All that demand bids up the price of single-stock options, and that shows up as high implied volatility. Some of it is worry. A lot of it is gambling.
On the index, the opposite is happening. There’s now a giant business built around selling index options for income. Covered-call ETFs, buffer products, pensions writing calls every month. All that selling pushes the price of index insurance down, and that shows up as a muted VIX.
In my opinion, the spread is so wide because one market is being bought hard and the other is being sold hard. Worry is part of it, yes. The mechanics of the options market could be most of it.

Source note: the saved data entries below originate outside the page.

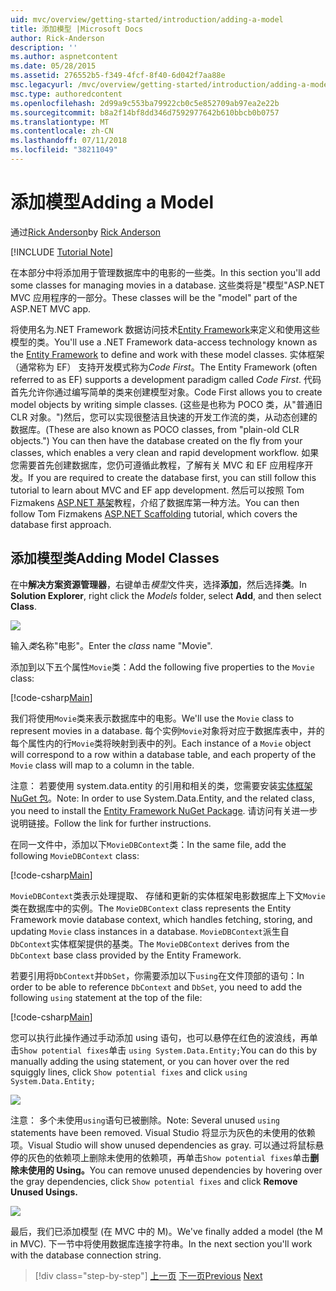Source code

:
 ```yaml
---
uid: mvc/overview/getting-started/introduction/adding-a-model
title: 添加模型 |Microsoft Docs
author: Rick-Anderson
description: ''
ms.author: aspnetcontent
ms.date: 05/28/2015
ms.assetid: 276552b5-f349-4fcf-8f40-6d042f7aa88e
msc.legacyurl: /mvc/overview/getting-started/introduction/adding-a-model
msc.type: authoredcontent
ms.openlocfilehash: 2d99a9c553ba79922cb0c5e852709ab97ea2e22b
ms.sourcegitcommit: b8a2f14bf8dd346d7592977642b610bbcb0b0757
ms.translationtype: MT
ms.contentlocale: zh-CN
ms.lasthandoff: 07/11/2018
ms.locfileid: "38211049"
---
```

<a name="adding-a-model"></a><span data-ttu-id="dde57-102">添加模型</span><span class="sxs-lookup"><span data-stu-id="dde57-102">Adding a Model</span></span>
====================
<span data-ttu-id="dde57-103">通过[Rick Anderson](https://github.com/Rick-Anderson)</span><span class="sxs-lookup"><span data-stu-id="dde57-103">by [Rick Anderson](https://github.com/Rick-Anderson)</span></span>

[!INCLUDE [Tutorial Note](sample/code-location.md)]

<span data-ttu-id="dde57-104">在本部分中将添加用于管理数据库中的电影的一些类。</span><span class="sxs-lookup"><span data-stu-id="dde57-104">In this section you'll add some classes for managing movies in a database.</span></span> <span data-ttu-id="dde57-105">这些类将是&quot;模型&quot;ASP.NET MVC 应用程序的一部分。</span><span class="sxs-lookup"><span data-stu-id="dde57-105">These classes will be the &quot;model&quot; part of the ASP.NET MVC app.</span></span>

<span data-ttu-id="dde57-106">将使用名为.NET Framework 数据访问技术[Entity Framework](https://docs.microsoft.com/ef/)来定义和使用这些模型的类。</span><span class="sxs-lookup"><span data-stu-id="dde57-106">You'll use a .NET Framework data-access technology known as the [Entity Framework](https://docs.microsoft.com/ef/) to define and work with these model classes.</span></span> <span data-ttu-id="dde57-107">实体框架 （通常称为 EF） 支持开发模式称为*Code First*。</span><span class="sxs-lookup"><span data-stu-id="dde57-107">The Entity Framework (often referred to as EF) supports a development paradigm called *Code First*.</span></span> <span data-ttu-id="dde57-108">代码首先允许你通过编写简单的类来创建模型对象。</span><span class="sxs-lookup"><span data-stu-id="dde57-108">Code First allows you to create model objects by writing simple classes.</span></span> <span data-ttu-id="dde57-109">(这些是也称为 POCO 类，从&quot;普通旧 CLR 对象。&quot;)然后，您可以实现很整洁且快速的开发工作流的类，从动态创建的数据库。</span><span class="sxs-lookup"><span data-stu-id="dde57-109">(These are also known as POCO classes, from &quot;plain-old CLR objects.&quot;) You can then have the database created on the fly from your classes, which enables a very clean and rapid development workflow.</span></span> <span data-ttu-id="dde57-110">如果您需要首先创建数据库，您仍可遵循此教程，了解有关 MVC 和 EF 应用程序开发。</span><span class="sxs-lookup"><span data-stu-id="dde57-110">If you are required to create the database first, you can still follow this tutorial to learn about MVC and EF app development.</span></span> <span data-ttu-id="dde57-111">然后可以按照 Tom Fizmakens [ASP.NET 基架](xref:visual-studio/overview/2013/aspnet-scaffolding-overview)教程，介绍了数据库第一种方法。</span><span class="sxs-lookup"><span data-stu-id="dde57-111">You can then follow Tom Fizmakens [ASP.NET Scaffolding](xref:visual-studio/overview/2013/aspnet-scaffolding-overview) tutorial, which covers the database first approach.</span></span>

## <a name="adding-model-classes"></a><span data-ttu-id="dde57-112">添加模型类</span><span class="sxs-lookup"><span data-stu-id="dde57-112">Adding Model Classes</span></span>

<span data-ttu-id="dde57-113">在中**解决方案资源管理器**，右键单击*模型*文件夹，选择**添加**，然后选择**类**。</span><span class="sxs-lookup"><span data-stu-id="dde57-113">In **Solution Explorer**, right click the *Models* folder, select **Add**, and then select **Class**.</span></span>

![](adding-a-model/_static/image1.png)

<span data-ttu-id="dde57-114">输入*类*名称&quot;电影&quot;。</span><span class="sxs-lookup"><span data-stu-id="dde57-114">Enter the *class* name &quot;Movie&quot;.</span></span>

<span data-ttu-id="dde57-115">添加到以下五个属性`Movie`类：</span><span class="sxs-lookup"><span data-stu-id="dde57-115">Add the following five properties to the `Movie` class:</span></span>

[!code-csharp[Main](adding-a-model/samples/sample1.cs)]

<span data-ttu-id="dde57-116">我们将使用`Movie`类来表示数据库中的电影。</span><span class="sxs-lookup"><span data-stu-id="dde57-116">We'll use the `Movie` class to represent movies in a database.</span></span> <span data-ttu-id="dde57-117">每个实例`Movie`对象将对应于数据库表中，并的每个属性内的行`Movie`类将映射到表中的列。</span><span class="sxs-lookup"><span data-stu-id="dde57-117">Each instance of a `Movie` object will correspond to a row within a database table, and each property of the `Movie` class will map to a column in the table.</span></span>

<span data-ttu-id="dde57-118">注意： 若要使用 system.data.entity 的引用和相关的类，您需要安装[实体框架 NuGet 包](https://www.nuget.org/packages/EntityFramework/)。</span><span class="sxs-lookup"><span data-stu-id="dde57-118">Note: In order to use System.Data.Entity, and the related class, you need to install the [Entity Framework NuGet Package](https://www.nuget.org/packages/EntityFramework/).</span></span> <span data-ttu-id="dde57-119">请访问有关进一步说明链接。</span><span class="sxs-lookup"><span data-stu-id="dde57-119">Follow the link for further instructions.</span></span>

<span data-ttu-id="dde57-120">在同一文件中，添加以下`MovieDBContext`类：</span><span class="sxs-lookup"><span data-stu-id="dde57-120">In the same file, add the following `MovieDBContext` class:</span></span>

[!code-csharp[Main](adding-a-model/samples/sample2.cs?highlight=2,15-18)]

<span data-ttu-id="dde57-121">`MovieDBContext`类表示处理提取、 存储和更新的实体框架电影数据库上下文`Movie`类在数据库中的实例。</span><span class="sxs-lookup"><span data-stu-id="dde57-121">The `MovieDBContext` class represents the Entity Framework movie database context, which handles fetching, storing, and updating `Movie` class instances in a database.</span></span> <span data-ttu-id="dde57-122">`MovieDBContext`派生自`DbContext`实体框架提供的基类。</span><span class="sxs-lookup"><span data-stu-id="dde57-122">The `MovieDBContext` derives from the `DbContext` base class provided by the Entity Framework.</span></span>

<span data-ttu-id="dde57-123">若要引用将`DbContext`并`DbSet`，你需要添加以下`using`在文件顶部的语句：</span><span class="sxs-lookup"><span data-stu-id="dde57-123">In order to be able to reference `DbContext` and `DbSet`, you need to add the following `using` statement at the top of the file:</span></span>

[!code-csharp[Main](adding-a-model/samples/sample3.cs)]

<span data-ttu-id="dde57-124">您可以执行此操作通过手动添加 using 语句，也可以悬停在红色的波浪线，再单击`Show potential fixes`单击 `using System.Data.Entity;`</span><span class="sxs-lookup"><span data-stu-id="dde57-124">You can do this by manually adding the using statement, or you can hover over the red squiggly lines, click `Show potential fixes` and click `using System.Data.Entity;`</span></span>

![](adding-a-model/_static/image2.png)

<span data-ttu-id="dde57-125">注意： 多个未使用`using`语句已被删除。</span><span class="sxs-lookup"><span data-stu-id="dde57-125">Note: Several unused `using` statements have been removed.</span></span> <span data-ttu-id="dde57-126">Visual Studio 将显示为灰色的未使用的依赖项。</span><span class="sxs-lookup"><span data-stu-id="dde57-126">Visual Studio will show unused dependencies as gray.</span></span> <span data-ttu-id="dde57-127">可以通过将鼠标悬停的灰色的依赖项上删除未使用的依赖项，再单击`Show potential fixes`单击**删除未使用的 Using。**</span><span class="sxs-lookup"><span data-stu-id="dde57-127">You can remove unused dependencies by hovering over the gray dependencies, click `Show potential fixes` and click **Remove Unused Usings.**</span></span>

![](adding-a-model/_static/image3.png)

<span data-ttu-id="dde57-128">最后，我们已添加模型 (在 MVC 中的 M)。</span><span class="sxs-lookup"><span data-stu-id="dde57-128">We've finally added a model (the M in MVC).</span></span> <span data-ttu-id="dde57-129">下一节中将使用数据库连接字符串。</span><span class="sxs-lookup"><span data-stu-id="dde57-129">In the next section you'll work with the database connection string.</span></span>

> [!div class="step-by-step"]
> <span data-ttu-id="dde57-130">[上一页](adding-a-view.md)
> [下一页](creating-a-connection-string.md)</span><span class="sxs-lookup"><span data-stu-id="dde57-130">[Previous](adding-a-view.md)
[Next](creating-a-connection-string.md)</span></span>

Now the part that actually matters for investors. The risk worth watching sits on the calm side of the ledger. A VIX at 15 in a market this concentrated, where a handful of stocks carry the whole thing, is not the same animal as a 15 in a broad and participative market. The steady option selling that holds the VIX down works right up until it doesn’t.
That spread will narrow at some point, perhaps significantly. It always has. There are two ways it can get there. Single-stock vol could fall, but I doubt it, because the options-market shifts driving it look structural rather than temporary.
Or... Index vol rises to meet it. That’s the path I’d bet on, and the trigger could be almost anything that wakes the index up from a risk perspective: a crack in one of the megacaps, a rate or inflation scare (or both), a credit event nobody sees coming.
A muted VIX is a sign of confidence, but when that remains the case for too long, confidence becomes complacency. The quiet you see in the volatility of the index is the thing most worthy of worry.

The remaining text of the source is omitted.